* THE TASK
Setting aside any pictures, reproduce the data exactly.

* Plain-text document sources
◆ ◆ ◆ ◆
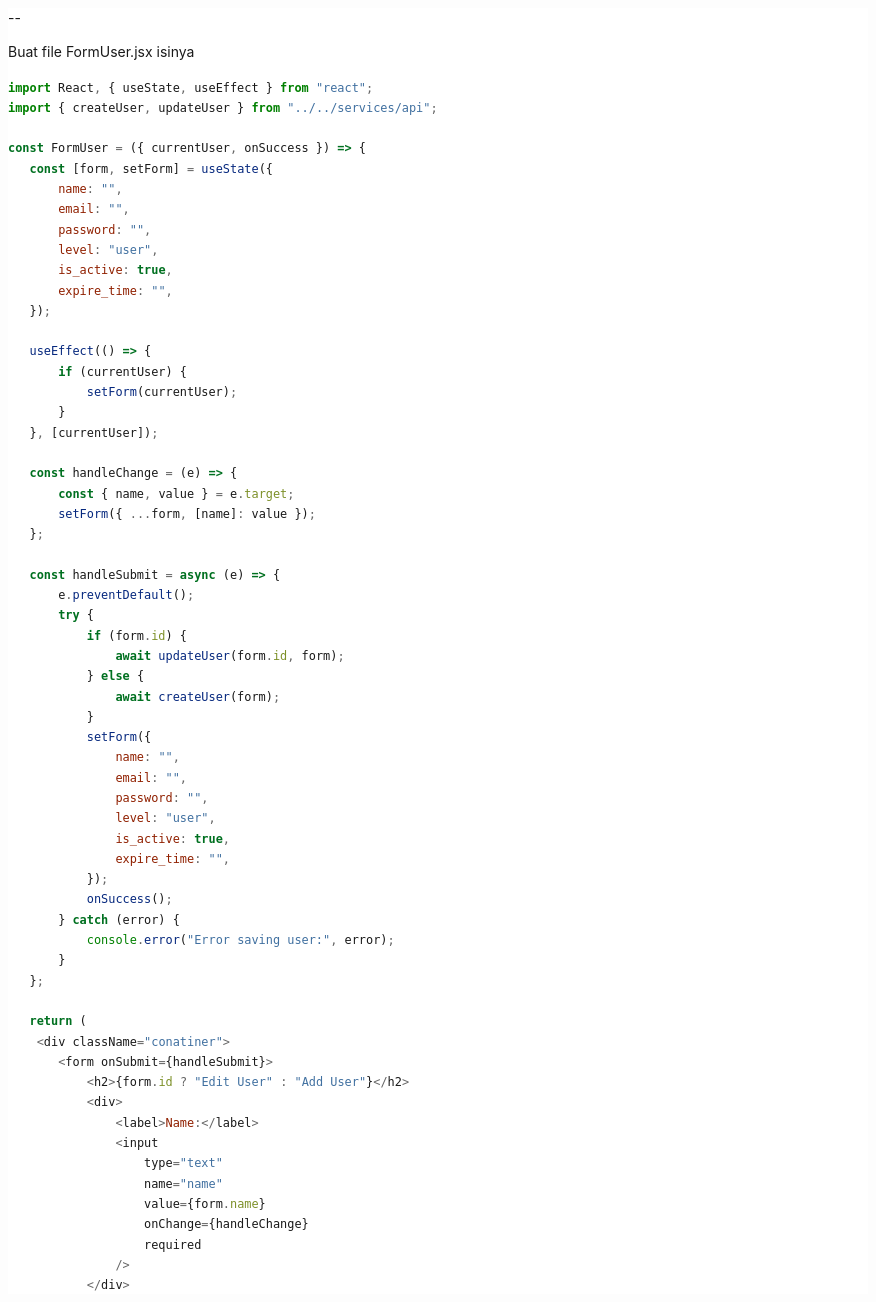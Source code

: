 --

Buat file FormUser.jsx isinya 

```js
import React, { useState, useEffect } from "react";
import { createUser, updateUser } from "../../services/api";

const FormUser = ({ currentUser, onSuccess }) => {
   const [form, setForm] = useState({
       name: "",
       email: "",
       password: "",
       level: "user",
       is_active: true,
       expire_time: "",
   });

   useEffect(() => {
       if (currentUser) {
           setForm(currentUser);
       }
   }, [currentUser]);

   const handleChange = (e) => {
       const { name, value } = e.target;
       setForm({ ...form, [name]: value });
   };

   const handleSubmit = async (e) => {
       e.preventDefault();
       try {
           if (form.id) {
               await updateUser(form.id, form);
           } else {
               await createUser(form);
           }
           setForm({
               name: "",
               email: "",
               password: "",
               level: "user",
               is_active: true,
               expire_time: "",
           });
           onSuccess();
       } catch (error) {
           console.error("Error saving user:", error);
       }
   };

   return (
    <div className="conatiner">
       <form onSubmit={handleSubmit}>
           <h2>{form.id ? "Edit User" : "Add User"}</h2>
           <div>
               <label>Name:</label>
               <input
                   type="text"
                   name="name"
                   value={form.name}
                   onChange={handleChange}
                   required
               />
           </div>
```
◆ ◆ ◆ ◆
* TASK ANSWER
Source code

: --

Buat file FormUser.jsx isinya 

```js
import React, { useState, useEffect } from "react";
import { createUser, updateUser } from "../../services/api";

const FormUser = ({ currentUser, onSuccess }) => {
   const [form, setForm] = useState({
       name: "",
       email: "",
       password: "",
       level: "user",
       is_active: true,
       expire_time: "",
   });

   useEffect(() => {
       if (currentUser) {
           setForm(currentUser);
       }
   }, [currentUser]);

   const handleChange = (e) => {
       const { name, value } = e.target;
       setForm({ ...form, [name]: value });
   };

   const handleSubmit = async (e) => {
       e.preventDefault();
       try {
           if (form.id) {
               await updateUser(form.id, form);
           } else {
               await createUser(form);
           }
           setForm({
               name: "",
               email: "",
               password: "",
               level: "user",
               is_active: true,
               expire_time: "",
           });
           onSuccess();
       } catch (error) {
           console.error("Error saving user:", error);
       }
   };

   return (
    <div className="conatiner">
       <form onSubmit={handleSubmit}>
           <h2>{form.id ? "Edit User" : "Add User"}</h2>
           <div>
               <label>Name:</label>
               <input
                   type="text"
                   name="name"
                   value={form.name}
                   onChange={handleChange}
                   required
               />
           </div>
```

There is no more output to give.